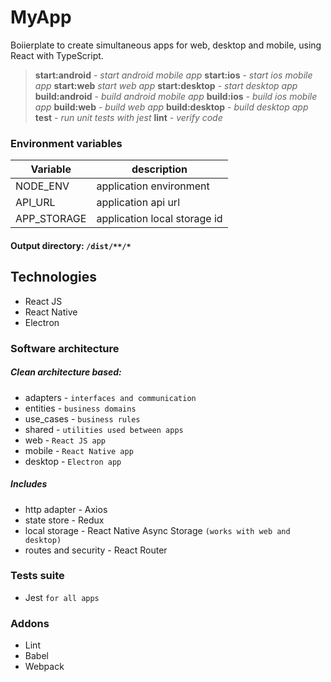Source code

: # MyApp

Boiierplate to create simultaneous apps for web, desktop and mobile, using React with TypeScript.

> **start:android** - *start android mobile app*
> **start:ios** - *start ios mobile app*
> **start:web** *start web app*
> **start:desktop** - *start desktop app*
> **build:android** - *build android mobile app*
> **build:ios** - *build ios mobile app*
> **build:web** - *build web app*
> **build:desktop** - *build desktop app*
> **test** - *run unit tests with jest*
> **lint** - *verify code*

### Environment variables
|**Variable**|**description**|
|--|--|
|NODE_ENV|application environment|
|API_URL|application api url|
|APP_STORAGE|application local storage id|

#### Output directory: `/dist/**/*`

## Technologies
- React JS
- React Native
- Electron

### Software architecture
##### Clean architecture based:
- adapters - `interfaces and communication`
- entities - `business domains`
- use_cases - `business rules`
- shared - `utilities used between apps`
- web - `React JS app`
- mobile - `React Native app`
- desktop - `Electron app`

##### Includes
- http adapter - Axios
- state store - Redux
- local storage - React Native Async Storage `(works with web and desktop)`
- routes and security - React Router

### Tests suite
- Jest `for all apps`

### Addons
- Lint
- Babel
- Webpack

**Exercise requirements**
Output the entries above verbatim, with no picture included.

**Written answer**
Source code

: # MyApp

Boiierplate to create simultaneous apps for web, desktop and mobile, using React with TypeScript.

> **start:android** - *start android mobile app*
> **start:ios** - *start ios mobile app*
> **start:web** *start web app*
> **start:desktop** - *start desktop app*
> **build:android** - *build android mobile app*
> **build:ios** - *build ios mobile app*
> **build:web** - *build web app*
> **build:desktop** - *build desktop app*
> **test** - *run unit tests with jest*
> **lint** - *verify code*

### Environment variables
|**Variable**|**description**|
|--|--|
|NODE_ENV|application environment|
|API_URL|application api url|
|APP_STORAGE|application local storage id|

#### Output directory: `/dist/**/*`

## Technologies
- React JS
- React Native
- Electron

### Software architecture
##### Clean architecture based:
- adapters - `interfaces and communication`
- entities - `business domains`
- use_cases - `business rules`
- shared - `utilities used between apps`
- web - `React JS app`
- mobile - `React Native app`
- desktop - `Electron app`

##### Includes
- http adapter - Axios
- state store - Redux
- local storage - React Native Async Storage `(works with web and desktop)`
- routes and security - React Router

### Tests suite
- Jest `for all apps`

### Addons
- Lint
- Babel
- Webpack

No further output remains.